::: Data supplied :::
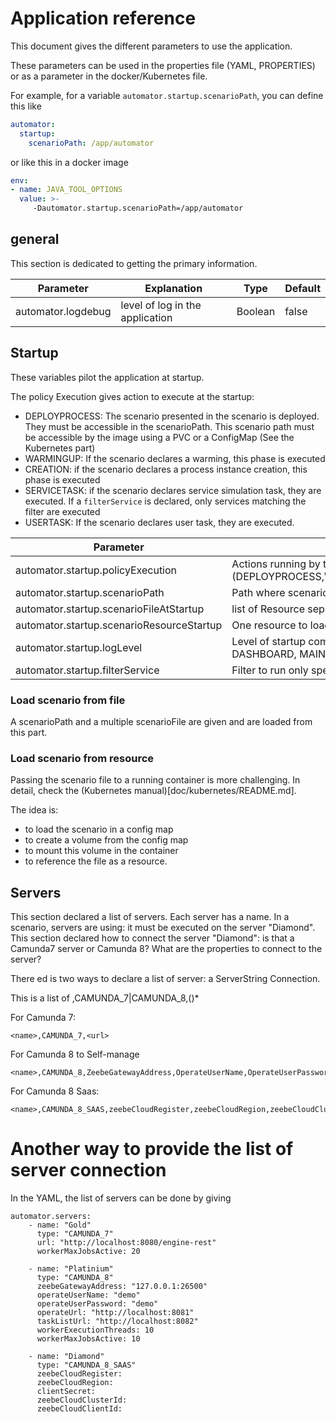 # Application reference

This document gives the different parameters to use the application.

These parameters can be used in the properties file (YAML, PROPERTIES) or as a parameter
in the docker/Kubernetes file.


For example, for a variable  `automator.startup.scenarioPath`, you can define this like

```yaml
automator:
  startup:
    scenarioPath: /app/automator
```

or like this in a docker image

```yaml
env:
- name: JAVA_TOOL_OPTIONS
  value: >-
     -Dautomator.startup.scenarioPath=/app/automator

```

## general

This section is dedicated to getting the primary information.

| Parameter           | Explanation                      | Type     | Default |
|---------------------|----------------------------------|----------|---------|
| automator.logdebug  | level of log in the application  | Boolean  | false   |



## Startup

These variables pilot the application at startup.

The policy Execution gives action to execute at the startup:
* DEPLOYPROCESS: The scenario presented in the scenario is deployed. They must be accessible in the scenarioPath.
  This scenario path must be accessible by the image using a PVC or a ConfigMap (See the Kubernetes part)
* WARMINGUP: If the scenario declares a warming, this phase is executed
* CREATION: if the scenario declares a process instance creation, this phase is executed
* SERVICETASK: if the scenario declares service simulation task, they are executed. If a `filterService` is declared, only services matching the filter are executed
* USERTASK: If the scenario declares user task, they are executed.

| Parameter                                   | Explanation                                                                               | Type   | Default |
|---------------------------------------------|-------------------------------------------------------------------------------------------|--------|---------|
| automator.startup.policyExecution           | Actions running by the application (DEPLOYPROCESS,WARMINGUP,CREATION,SERVICETASK,USERTASK | String | ""      |
| automator.startup.scenarioPath              | Path where scenario are                                                                   | String | "/"     |
| automator.startup.scenarioFileAtStartup     | list of Resource separate by ;                                                            | String | ""      |
| automator.startup.scenarioResourceStartup   | One resource to load to get the scenario                                                  | String | ""      |
| automator.startup.logLevel                  | Level of startup component (DEBUG, INFO, MONITORING, DASHBOARD, MAIN, NOTHING)            | String | MAIN    |
| automator.startup.filterService             | Filter to run only specific service                                                       | String | ""      |


### Load scenario from file
A scenarioPath and a multiple scenarioFile are given and are loaded from this part.

### Load scenario from resource
Passing the scenario file to a running container is more challenging.
In detail, check the  (Kubernetes manual)[doc/kubernetes/README.md].

The idea is:
* to load the scenario in a config map
* to create a volume from the config map
* to mount this volume in the container
* to reference the file as a resource.



## Servers

This section declared a list of servers. Each server has a name. In a scenario, servers are using: it must be executed on the server "Diamond".
This section declared how to connect the server "Diamond": is that a Camunda7 server or Camunda 8? What are the properties to connect to the server?

There ed is two ways to declare a list of server:
a ServerString Connection.

This is a list of <name>,CAMUNDA_7|CAMUNDA_8,(<property>)*

For Camunda 7:
```
<name>,CAMUNDA_7,<url>
```

For Camunda 8 to Self-manage
```
<name>,CAMUNDA_8,ZeebeGatewayAddress,OperateUserName,OperateUserPassword,OperateUrl,ExecutionThreads,MaxJobActive;
```

For Camunda 8 Saas:
```
<name>,CAMUNDA_8_SAAS,zeebeCloudRegister,zeebeCloudRegion,zeebeCloudClusterId,zeebeCloudClientId,clientSecret,OperateUserName,OperateUserPassword,OperateUrl,ExecutionThreads,MaxJobActive
```




# Another way to provide the list of server connection
In the YAML, the list of servers can be done by giving

```
automator.servers:
    - name: "Gold"
      type: "CAMUNDA_7"
      url: "http://localhost:8080/engine-rest"
      workerMaxJobsActive: 20

    - name: "Platinium"
      type: "CAMUNDA_8"
      zeebeGatewayAddress: "127.0.0.1:26500"
      operateUserName: "demo"
      operateUserPassword: "demo"
      operateUrl: "http://localhost:8081"
      taskListUrl: "http://localhost:8082"
      workerExecutionThreads: 10
      workerMaxJobsActive: 10

    - name: "Diamond"
      type: "CAMUNDA_8_SAAS"
      zeebeCloudRegister:
      zeebeCloudRegion:
      clientSecret:
      zeebeCloudClusterId:
      zeebeCloudClientId:
```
:::
* [What to do]: Write every record out again exactly as written. Pictures don't belong in the copy.

* [Exercise solution]:
 # Application reference

This document gives the different parameters to use the application.

These parameters can be used in the properties file (YAML, PROPERTIES) or as a parameter
in the docker/Kubernetes file.


For example, for a variable  `automator.startup.scenarioPath`, you can define this like

```yaml
automator:
  startup:
    scenarioPath: /app/automator
```

or like this in a docker image

```yaml
env:
- name: JAVA_TOOL_OPTIONS
  value: >-
     -Dautomator.startup.scenarioPath=/app/automator

```

## general

This section is dedicated to getting the primary information.

| Parameter           | Explanation                      | Type     | Default |
|---------------------|----------------------------------|----------|---------|
| automator.logdebug  | level of log in the application  | Boolean  | false   |



## Startup

These variables pilot the application at startup.

The policy Execution gives action to execute at the startup:
* DEPLOYPROCESS: The scenario presented in the scenario is deployed. They must be accessible in the scenarioPath.
  This scenario path must be accessible by the image using a PVC or a ConfigMap (See the Kubernetes part)
* WARMINGUP: If the scenario declares a warming, this phase is executed
* CREATION: if the scenario declares a process instance creation, this phase is executed
* SERVICETASK: if the scenario declares service simulation task, they are executed. If a `filterService` is declared, only services matching the filter are executed
* USERTASK: If the scenario declares user task, they are executed.

| Parameter                                   | Explanation                                                                               | Type   | Default |
|---------------------------------------------|-------------------------------------------------------------------------------------------|--------|---------|
| automator.startup.policyExecution           | Actions running by the application (DEPLOYPROCESS,WARMINGUP,CREATION,SERVICETASK,USERTASK | String | ""      |
| automator.startup.scenarioPath              | Path where scenario are                                                                   | String | "/"     |
| automator.startup.scenarioFileAtStartup     | list of Resource separate by ;                                                            | String | ""      |
| automator.startup.scenarioResourceStartup   | One resource to load to get the scenario                                                  | String | ""      |
| automator.startup.logLevel                  | Level of startup component (DEBUG, INFO, MONITORING, DASHBOARD, MAIN, NOTHING)            | String | MAIN    |
| automator.startup.filterService             | Filter to run only specific service                                                       | String | ""      |


### Load scenario from file
A scenarioPath and a multiple scenarioFile are given and are loaded from this part.

### Load scenario from resource
Passing the scenario file to a running container is more challenging.
In detail, check the  (Kubernetes manual)[doc/kubernetes/README.md].

The idea is:
* to load the scenario in a config map
* to create a volume from the config map
* to mount this volume in the container
* to reference the file as a resource.



## Servers

This section declared a list of servers. Each server has a name. In a scenario, servers are using: it must be executed on the server "Diamond".
This section declared how to connect the server "Diamond": is that a Camunda7 server or Camunda 8? What are the properties to connect to the server?

There ed is two ways to declare a list of server:
a ServerString Connection.

This is a list of <name>,CAMUNDA_7|CAMUNDA_8,(<property>)*

For Camunda 7:
```
<name>,CAMUNDA_7,<url>
```

For Camunda 8 to Self-manage
```
<name>,CAMUNDA_8,ZeebeGatewayAddress,OperateUserName,OperateUserPassword,OperateUrl,ExecutionThreads,MaxJobActive;
```

For Camunda 8 Saas:
```
<name>,CAMUNDA_8_SAAS,zeebeCloudRegister,zeebeCloudRegion,zeebeCloudClusterId,zeebeCloudClientId,clientSecret,OperateUserName,OperateUserPassword,OperateUrl,ExecutionThreads,MaxJobActive
```




# Another way to provide the list of server connection
In the YAML, the list of servers can be done by giving

```
automator.servers:
    - name: "Gold"
      type: "CAMUNDA_7"
      url: "http://localhost:8080/engine-rest"
      workerMaxJobsActive: 20

    - name: "Platinium"
      type: "CAMUNDA_8"
      zeebeGatewayAddress: "127.0.0.1:26500"
      operateUserName: "demo"
      operateUserPassword: "demo"
      operateUrl: "http://localhost:8081"
      taskListUrl: "http://localhost:8082"
      workerExecutionThreads: 10
      workerMaxJobsActive: 10

    - name: "Diamond"
      type: "CAMUNDA_8_SAAS"
      zeebeCloudRegister:
      zeebeCloudRegion:
      clientSecret:
      zeebeCloudClusterId:
      zeebeCloudClientId:
```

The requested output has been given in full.